| Provided data |
Segment Open
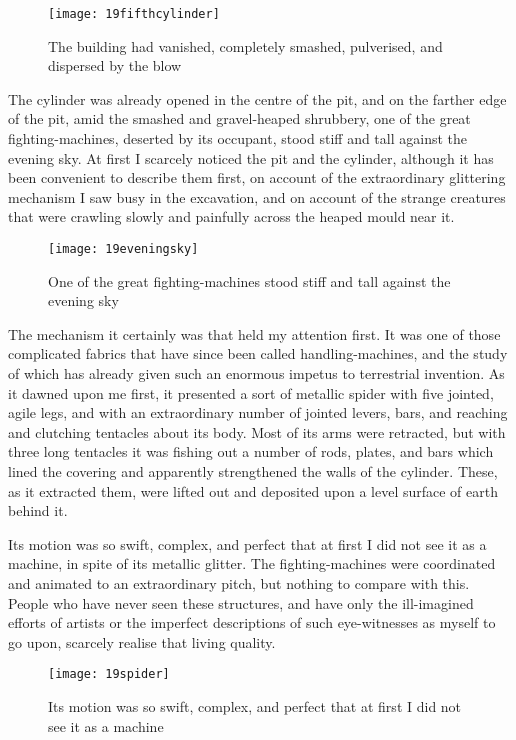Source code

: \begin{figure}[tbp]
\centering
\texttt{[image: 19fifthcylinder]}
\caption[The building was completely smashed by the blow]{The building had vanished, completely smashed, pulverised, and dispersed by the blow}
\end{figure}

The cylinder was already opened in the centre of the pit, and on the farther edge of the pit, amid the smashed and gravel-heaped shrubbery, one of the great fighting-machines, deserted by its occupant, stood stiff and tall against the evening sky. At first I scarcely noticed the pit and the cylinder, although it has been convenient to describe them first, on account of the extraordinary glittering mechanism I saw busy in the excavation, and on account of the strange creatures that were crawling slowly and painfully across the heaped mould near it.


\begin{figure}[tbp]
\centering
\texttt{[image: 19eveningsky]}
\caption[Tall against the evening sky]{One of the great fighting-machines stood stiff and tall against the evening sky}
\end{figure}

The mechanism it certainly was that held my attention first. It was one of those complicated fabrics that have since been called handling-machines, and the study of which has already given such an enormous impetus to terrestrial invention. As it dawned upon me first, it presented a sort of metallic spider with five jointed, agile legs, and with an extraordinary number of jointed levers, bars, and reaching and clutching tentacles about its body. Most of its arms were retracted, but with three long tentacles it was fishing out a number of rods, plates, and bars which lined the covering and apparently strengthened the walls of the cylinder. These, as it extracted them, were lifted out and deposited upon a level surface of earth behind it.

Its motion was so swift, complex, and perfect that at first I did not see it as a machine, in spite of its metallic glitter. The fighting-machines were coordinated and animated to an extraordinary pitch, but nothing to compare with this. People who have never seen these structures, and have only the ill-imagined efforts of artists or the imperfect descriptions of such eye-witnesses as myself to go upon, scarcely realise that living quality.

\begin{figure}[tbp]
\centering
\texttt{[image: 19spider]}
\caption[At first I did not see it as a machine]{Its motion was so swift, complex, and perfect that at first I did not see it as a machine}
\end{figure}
Segment Closed
Segment Open
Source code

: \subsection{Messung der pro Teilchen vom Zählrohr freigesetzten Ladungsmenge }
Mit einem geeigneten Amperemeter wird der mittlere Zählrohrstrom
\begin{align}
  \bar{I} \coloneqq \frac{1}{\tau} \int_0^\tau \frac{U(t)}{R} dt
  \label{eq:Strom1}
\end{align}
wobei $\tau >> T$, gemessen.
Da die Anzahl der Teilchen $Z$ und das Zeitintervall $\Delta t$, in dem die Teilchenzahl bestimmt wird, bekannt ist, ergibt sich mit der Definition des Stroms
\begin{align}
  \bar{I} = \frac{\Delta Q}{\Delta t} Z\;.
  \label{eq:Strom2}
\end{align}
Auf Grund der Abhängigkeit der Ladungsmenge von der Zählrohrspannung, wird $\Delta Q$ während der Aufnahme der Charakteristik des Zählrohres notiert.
Segment Closed
| Task brief |
From the entries above, print the lines beginning at the one with "der pro Teilchen" and stopping after the one with "Auf Grund der", exactly as written and with nothing else.

| Written response |
: \subsection{Messung der pro Teilchen vom Zählrohr freigesetzten Ladungsmenge }
Mit einem geeigneten Amperemeter wird der mittlere Zählrohrstrom
\begin{align}
  \bar{I} \coloneqq \frac{1}{\tau} \int_0^\tau \frac{U(t)}{R} dt
  \label{eq:Strom1}
\end{align}
wobei $\tau >> T$, gemessen.
Da die Anzahl der Teilchen $Z$ und das Zeitintervall $\Delta t$, in dem die Teilchenzahl bestimmt wird, bekannt ist, ergibt sich mit der Definition des Stroms
\begin{align}
  \bar{I} = \frac{\Delta Q}{\Delta t} Z\;.
  \label{eq:Strom2}
\end{align}
Auf Grund der Abhängigkeit der Ladungsmenge von der Zählrohrspannung, wird $\Delta Q$ während der Aufnahme der Charakteristik des Zählrohres notiert.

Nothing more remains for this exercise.